Aujourd’hui, Ferhat Abbas, comme beaucoup de ses coreligionnaires, tourne le dos à l’assimilation. Son journal Égalité, dont le rédacteur en chef, Aziz Kessous, est un socialiste, un ancien partisan, lui aussi, de l’assimilation, réclame la reconnaissance d’une nation algérienne — Ferhat Abbas parlait exactement d’une République algérienne — liée à la France par les liens du fédéralisme, Ferhat Abbas a une cinquantaine d’années. C’est incontestablement un produit de la culture française. Son premier livre portait en épitaphe une citation de Pascal. Ce n’est pas un hasard. Cet esprit est en vérité pascalien par un mélange assez réussi de logique et de passion. Une formule comme celle-ci : ‘’la France sera libre et forte de nos libertés et de notre force’’ est dans le style français. C’est à notre culture que Ferhat Abbas la doit et il en est conscient.
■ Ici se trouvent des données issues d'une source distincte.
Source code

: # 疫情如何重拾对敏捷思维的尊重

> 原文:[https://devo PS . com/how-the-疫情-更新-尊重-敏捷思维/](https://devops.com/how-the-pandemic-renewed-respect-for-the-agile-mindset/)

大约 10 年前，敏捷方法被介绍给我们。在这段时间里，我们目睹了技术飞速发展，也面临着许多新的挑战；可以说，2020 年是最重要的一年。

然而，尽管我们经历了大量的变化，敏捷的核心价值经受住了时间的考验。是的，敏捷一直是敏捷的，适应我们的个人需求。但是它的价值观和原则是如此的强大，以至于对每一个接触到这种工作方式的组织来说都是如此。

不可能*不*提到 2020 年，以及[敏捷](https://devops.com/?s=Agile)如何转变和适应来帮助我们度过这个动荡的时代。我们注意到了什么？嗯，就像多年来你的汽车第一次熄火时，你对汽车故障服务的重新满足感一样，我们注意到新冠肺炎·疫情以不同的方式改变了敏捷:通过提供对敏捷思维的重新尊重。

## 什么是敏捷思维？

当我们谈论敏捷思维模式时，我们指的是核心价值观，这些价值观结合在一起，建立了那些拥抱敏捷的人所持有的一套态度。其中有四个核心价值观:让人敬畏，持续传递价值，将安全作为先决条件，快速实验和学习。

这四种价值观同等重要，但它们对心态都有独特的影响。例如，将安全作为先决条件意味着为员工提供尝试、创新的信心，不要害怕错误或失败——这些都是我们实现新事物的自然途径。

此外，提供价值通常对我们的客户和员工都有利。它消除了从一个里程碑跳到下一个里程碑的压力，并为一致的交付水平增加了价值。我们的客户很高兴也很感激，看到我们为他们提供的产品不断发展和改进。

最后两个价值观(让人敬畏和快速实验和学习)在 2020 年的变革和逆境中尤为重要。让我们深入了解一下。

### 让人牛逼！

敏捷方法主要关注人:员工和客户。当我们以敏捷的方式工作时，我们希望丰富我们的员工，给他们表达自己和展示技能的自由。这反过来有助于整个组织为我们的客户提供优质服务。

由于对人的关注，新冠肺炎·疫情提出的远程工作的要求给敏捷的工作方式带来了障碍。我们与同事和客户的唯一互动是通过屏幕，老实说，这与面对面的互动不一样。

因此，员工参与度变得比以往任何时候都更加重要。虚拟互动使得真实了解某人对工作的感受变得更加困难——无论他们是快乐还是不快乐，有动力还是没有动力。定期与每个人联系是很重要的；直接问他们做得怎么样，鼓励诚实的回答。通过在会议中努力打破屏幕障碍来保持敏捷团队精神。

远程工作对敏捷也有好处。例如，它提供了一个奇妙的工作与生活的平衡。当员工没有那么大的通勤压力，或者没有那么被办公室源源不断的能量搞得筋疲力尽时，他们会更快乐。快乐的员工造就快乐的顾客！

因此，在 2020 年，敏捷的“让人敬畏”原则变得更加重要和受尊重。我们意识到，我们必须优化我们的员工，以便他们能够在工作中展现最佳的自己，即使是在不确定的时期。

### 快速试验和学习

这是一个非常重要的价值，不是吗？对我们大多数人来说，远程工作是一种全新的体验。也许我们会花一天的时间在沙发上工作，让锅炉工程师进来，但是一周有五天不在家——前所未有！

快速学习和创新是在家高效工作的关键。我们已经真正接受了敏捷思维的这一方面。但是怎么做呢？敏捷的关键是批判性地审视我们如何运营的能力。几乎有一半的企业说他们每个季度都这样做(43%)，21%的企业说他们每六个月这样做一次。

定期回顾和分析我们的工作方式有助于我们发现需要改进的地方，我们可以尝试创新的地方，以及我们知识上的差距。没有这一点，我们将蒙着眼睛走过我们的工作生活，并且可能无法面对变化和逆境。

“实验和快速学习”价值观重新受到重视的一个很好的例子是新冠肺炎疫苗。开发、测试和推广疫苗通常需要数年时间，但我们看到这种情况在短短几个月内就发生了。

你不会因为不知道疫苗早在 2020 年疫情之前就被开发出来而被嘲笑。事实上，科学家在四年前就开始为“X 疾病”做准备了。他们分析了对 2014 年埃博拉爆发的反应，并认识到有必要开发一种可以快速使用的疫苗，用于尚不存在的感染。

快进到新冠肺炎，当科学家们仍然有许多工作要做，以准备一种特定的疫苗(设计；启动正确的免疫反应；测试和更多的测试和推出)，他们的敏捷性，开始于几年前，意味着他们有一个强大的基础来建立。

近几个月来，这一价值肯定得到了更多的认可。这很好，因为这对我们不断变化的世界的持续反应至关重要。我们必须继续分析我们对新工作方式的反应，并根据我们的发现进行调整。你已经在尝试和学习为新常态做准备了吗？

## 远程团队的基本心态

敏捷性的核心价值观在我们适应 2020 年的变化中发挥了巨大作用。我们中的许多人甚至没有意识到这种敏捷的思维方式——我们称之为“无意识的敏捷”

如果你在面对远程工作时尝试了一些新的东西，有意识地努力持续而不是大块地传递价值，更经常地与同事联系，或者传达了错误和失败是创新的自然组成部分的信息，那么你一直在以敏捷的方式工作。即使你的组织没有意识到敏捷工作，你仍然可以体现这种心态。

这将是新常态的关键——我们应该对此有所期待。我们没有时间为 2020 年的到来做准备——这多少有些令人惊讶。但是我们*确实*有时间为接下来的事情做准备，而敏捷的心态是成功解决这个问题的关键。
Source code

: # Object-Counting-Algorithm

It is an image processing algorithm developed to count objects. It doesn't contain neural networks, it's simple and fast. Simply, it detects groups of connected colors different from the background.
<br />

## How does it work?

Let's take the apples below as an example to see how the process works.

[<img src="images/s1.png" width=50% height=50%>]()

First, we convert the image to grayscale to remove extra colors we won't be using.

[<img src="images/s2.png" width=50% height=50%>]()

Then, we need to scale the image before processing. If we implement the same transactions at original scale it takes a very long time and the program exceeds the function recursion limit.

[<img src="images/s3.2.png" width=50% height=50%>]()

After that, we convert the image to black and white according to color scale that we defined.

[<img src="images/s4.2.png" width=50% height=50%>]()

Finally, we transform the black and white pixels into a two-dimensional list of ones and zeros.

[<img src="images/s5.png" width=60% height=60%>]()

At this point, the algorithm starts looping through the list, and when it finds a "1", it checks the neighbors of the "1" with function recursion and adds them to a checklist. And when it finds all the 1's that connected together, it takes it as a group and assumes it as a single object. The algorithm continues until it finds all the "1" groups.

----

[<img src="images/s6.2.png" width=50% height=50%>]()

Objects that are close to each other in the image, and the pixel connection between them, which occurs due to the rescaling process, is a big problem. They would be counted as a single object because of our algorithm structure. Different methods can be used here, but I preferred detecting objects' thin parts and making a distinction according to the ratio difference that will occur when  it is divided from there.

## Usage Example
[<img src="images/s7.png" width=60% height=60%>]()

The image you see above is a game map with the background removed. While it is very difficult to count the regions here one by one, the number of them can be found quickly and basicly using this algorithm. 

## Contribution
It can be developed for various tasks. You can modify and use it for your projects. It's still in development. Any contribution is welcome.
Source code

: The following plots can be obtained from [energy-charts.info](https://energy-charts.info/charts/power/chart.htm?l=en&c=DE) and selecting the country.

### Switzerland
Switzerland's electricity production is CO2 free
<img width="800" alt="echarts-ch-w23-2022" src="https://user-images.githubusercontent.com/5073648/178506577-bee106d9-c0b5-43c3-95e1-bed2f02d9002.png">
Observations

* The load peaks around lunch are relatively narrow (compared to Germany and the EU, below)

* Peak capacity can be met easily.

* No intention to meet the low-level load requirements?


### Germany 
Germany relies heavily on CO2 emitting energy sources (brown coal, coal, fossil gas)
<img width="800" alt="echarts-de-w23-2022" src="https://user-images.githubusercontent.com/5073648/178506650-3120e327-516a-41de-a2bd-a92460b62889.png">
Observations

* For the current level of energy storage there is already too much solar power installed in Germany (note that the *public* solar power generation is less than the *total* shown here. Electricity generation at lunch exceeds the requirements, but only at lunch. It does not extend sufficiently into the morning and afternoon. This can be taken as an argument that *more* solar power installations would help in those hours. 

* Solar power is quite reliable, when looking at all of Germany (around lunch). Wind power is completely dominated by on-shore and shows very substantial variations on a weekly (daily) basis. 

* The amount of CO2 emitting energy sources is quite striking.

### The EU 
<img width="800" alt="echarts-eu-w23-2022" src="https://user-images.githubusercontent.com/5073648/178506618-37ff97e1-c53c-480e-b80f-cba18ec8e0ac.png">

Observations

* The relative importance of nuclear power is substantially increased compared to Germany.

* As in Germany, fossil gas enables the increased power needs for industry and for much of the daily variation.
Il n’est pas jusqu’à son humour qui ne porte la même marque, quand il imprime en gros caractères, dans Égalité, cette petite annonce classée : ‘’Echangeons cent seigneurs féodaux de toutes races contre cent mille instituteurs et techniciens français’’.»

Ferhat Abbas exprime sa foi dans la science et le progrès, il disait : «Dans le siècle de la locomotive et de l’avion, le spectacle d’une multitude déguenillée est une absurdité historique […].» Ces mots résonnent aujourd’hui avec plus de force dans un univers où le monde digital et l’Intelligence artificielle sont les marqueurs de la société de demain.
Marqué par une rupture avec une époque vécue par Ferhat Abbas pour la revendication des droits et une place pour l’Algérie dans le concert des nations et celle qui va poindre, il préconisait avec force «d’en appeler à une révolution économique et sociale fondée sur le travail, la discipline et l’amour de la science». Cette expression est le reflet de ses réflexions de prison écrites en mai 1946, dans Mon testament . Il conclut : «Ni assimilation ni nouveau maître.» Il y a là un humanisme profond, une conviction de vivre pour l’Algérie. Il explique que le savoir et la connaissance sont les seuls outils pour mettre fin au cycle millénaire de misère permanente (invasion, colonisation…), de notre droit à vivre et à exister, en somme un hymne à l’humanisme et au vivre-ensemble.
Camus poursuit en nous faisant découvrir la pensée de Ferhat Abbas à travers le Manifeste : «Cet esprit cultivé et indépendant a suivi l’évolution qui a été celle de son peuple et il a traduit cet ensemble d’aspirations dans un manifeste publié le 10 février 1943 et qui fut accepté par le général Catroux comme base de discussion.»
Car Ferhat Abbas croit avec force à l’État moderne et aux lois modernes qui balaient tout mais offrent des outils d’évaluation pour s’y adapter et ne pas uniquement subir cette évolution. Lucide sur les réalités des rapports de force, Ferhat Abbas, estimera Malika Rahal, est l’homme qui a «laissé à la postérité cette orientation… Comme à l’entrée du laboratoire de cet éminent universitaire, inscrivons au seuil de notre mouvement d’émancipation : ‘’Ici, pour aller vite, il faut marcher doucement’’».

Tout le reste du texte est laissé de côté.